Il luogo, in origine, era quello. Si chiamava Piazza Farini, all’epoca della sua inaugurazione nel 1892 – l’intestazione a Giacomo Matteotti avvenne dopo la seconda guerra mondiale- e, praticamente da subito, ospitò un elegante vespasiano in stile liberty, nell’angolo su via Roma, lato monti. Si trattava di una struttura che si intonava perfettamente allo stile dei lampioni, messi in vari punti della piazza, e che dimostrava come il senso di urbanizzazione fosse, allora, assai elevato. Praticamente ogni piazza cittadina era dotata di bagni pubblici. Agli inizi del ‘900, in piazza Farini, al posto del vespasiano venne costruita, sempre in stile liberty, un’edicola, che, con cambi di struttura e di gestione, è sopravvissuta fino a pochissimi anni fa e che, oggi, ha lasciato il posto a un ufficio informazioni, non sempre aperto. Quando venne installata l’edicola, però, vespasiano non venne eliminato: tutt’altro! Venne spostato all’angolo opposto della piazza, nell’incrocio con via Mazzini, sempre in direzione monti. I bagni pubblici, in quella che, per quasi tutto il novecento, fu la piazza principale della città, rimasero fino agli anni cinquanta.
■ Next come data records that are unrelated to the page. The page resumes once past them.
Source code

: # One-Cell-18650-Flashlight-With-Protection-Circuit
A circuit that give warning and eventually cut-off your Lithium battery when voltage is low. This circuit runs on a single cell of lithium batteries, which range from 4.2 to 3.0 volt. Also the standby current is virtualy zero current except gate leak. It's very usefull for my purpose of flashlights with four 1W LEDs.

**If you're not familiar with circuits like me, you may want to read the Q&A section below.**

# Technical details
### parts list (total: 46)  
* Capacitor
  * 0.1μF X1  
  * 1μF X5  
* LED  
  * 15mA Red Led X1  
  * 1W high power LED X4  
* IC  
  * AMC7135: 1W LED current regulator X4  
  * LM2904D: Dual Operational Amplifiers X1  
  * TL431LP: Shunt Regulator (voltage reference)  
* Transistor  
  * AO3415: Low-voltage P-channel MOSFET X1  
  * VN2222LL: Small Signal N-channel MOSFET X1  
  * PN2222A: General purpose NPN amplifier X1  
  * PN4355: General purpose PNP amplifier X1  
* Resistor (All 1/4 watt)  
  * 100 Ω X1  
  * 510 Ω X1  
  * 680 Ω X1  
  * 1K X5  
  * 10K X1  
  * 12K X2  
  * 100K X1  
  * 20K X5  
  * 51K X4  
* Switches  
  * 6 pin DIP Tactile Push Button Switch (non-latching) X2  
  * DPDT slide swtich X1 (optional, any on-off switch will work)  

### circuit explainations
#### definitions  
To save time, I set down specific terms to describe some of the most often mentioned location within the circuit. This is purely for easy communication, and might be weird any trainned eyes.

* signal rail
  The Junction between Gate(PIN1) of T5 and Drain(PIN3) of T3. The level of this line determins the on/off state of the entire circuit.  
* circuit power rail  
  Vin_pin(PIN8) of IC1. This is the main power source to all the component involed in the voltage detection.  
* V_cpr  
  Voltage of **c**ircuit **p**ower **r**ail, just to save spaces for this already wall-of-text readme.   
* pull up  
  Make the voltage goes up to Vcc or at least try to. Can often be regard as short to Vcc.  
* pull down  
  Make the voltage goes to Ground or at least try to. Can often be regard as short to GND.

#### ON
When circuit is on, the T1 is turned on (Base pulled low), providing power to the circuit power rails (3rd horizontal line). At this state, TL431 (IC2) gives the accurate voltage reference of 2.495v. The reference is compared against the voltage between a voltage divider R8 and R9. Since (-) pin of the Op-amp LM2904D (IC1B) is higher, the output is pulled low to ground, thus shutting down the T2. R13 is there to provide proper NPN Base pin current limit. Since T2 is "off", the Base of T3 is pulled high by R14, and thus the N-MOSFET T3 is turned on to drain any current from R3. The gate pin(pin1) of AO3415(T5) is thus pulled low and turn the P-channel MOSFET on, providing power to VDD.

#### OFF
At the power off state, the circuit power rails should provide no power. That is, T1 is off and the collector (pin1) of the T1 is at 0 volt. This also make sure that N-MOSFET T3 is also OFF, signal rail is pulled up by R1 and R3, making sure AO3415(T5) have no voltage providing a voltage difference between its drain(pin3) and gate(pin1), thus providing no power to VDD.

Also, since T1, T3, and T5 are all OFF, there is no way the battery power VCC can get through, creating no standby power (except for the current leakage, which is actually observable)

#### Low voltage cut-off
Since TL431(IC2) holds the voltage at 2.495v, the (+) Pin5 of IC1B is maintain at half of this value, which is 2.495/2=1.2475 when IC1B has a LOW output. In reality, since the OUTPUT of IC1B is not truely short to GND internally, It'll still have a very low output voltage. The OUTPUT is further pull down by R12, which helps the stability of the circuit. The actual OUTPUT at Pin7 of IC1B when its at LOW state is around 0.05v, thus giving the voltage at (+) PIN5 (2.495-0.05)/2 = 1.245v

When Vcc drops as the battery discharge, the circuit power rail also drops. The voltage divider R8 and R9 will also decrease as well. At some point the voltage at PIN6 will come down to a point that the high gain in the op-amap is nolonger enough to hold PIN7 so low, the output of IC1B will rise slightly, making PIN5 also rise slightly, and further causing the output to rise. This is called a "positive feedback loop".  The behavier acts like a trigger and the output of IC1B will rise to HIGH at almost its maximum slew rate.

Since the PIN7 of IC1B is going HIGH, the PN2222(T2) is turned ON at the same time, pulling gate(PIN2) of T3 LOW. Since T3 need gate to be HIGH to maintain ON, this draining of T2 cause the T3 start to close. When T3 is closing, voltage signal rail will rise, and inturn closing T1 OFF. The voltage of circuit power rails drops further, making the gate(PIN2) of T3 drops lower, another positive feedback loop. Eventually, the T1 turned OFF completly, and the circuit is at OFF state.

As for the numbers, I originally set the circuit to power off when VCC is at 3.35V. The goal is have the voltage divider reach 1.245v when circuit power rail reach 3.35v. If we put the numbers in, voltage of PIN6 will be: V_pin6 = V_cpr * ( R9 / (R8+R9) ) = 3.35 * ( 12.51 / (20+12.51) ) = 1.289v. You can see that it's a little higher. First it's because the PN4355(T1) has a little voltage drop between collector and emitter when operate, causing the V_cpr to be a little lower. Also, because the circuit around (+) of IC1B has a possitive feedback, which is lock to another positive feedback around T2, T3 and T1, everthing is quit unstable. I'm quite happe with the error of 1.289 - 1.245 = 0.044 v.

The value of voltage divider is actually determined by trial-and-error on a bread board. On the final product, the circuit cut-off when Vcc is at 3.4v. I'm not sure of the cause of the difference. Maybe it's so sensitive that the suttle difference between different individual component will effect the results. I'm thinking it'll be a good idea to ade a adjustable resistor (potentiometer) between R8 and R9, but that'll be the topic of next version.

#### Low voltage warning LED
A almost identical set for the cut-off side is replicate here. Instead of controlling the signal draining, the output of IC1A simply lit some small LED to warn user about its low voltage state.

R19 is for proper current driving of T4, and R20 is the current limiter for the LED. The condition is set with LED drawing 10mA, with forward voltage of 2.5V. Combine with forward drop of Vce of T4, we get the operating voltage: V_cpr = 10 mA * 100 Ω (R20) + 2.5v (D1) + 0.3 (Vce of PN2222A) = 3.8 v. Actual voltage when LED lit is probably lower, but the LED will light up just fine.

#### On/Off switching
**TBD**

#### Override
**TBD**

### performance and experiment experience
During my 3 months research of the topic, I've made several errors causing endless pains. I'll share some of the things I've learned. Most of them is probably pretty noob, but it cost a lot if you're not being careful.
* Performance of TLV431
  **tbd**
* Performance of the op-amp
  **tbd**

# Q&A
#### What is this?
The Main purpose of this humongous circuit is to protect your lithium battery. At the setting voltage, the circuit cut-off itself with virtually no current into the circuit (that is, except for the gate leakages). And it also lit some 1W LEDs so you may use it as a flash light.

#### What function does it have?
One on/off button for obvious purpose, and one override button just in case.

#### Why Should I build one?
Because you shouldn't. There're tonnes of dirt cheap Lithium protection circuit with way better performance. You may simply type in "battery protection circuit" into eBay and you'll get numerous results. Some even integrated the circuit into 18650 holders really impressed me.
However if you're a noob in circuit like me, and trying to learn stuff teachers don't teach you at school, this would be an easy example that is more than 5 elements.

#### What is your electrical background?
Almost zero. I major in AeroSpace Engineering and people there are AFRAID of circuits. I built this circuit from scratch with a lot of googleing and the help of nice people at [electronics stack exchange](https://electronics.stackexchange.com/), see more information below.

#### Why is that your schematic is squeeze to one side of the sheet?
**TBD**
La loro presenza è ben visibile nelle due immagini degli inizi del ‘900, gentilmente concesse dall’archivio privato dell’architetto Paolo Camaiora.
La memoria di tali vespasiani, esattamente come il nome della piazza, che, ostinatamente, i carraresi continuano a chiamare Farini e non Matteotti, evidentemente, è rimasta particolarmente salda negli abitanti della città, visto che, pur passati attraverso un discreto numero di generazioni, continuano a considerare la parte alta di quella piazza come un orinatoio.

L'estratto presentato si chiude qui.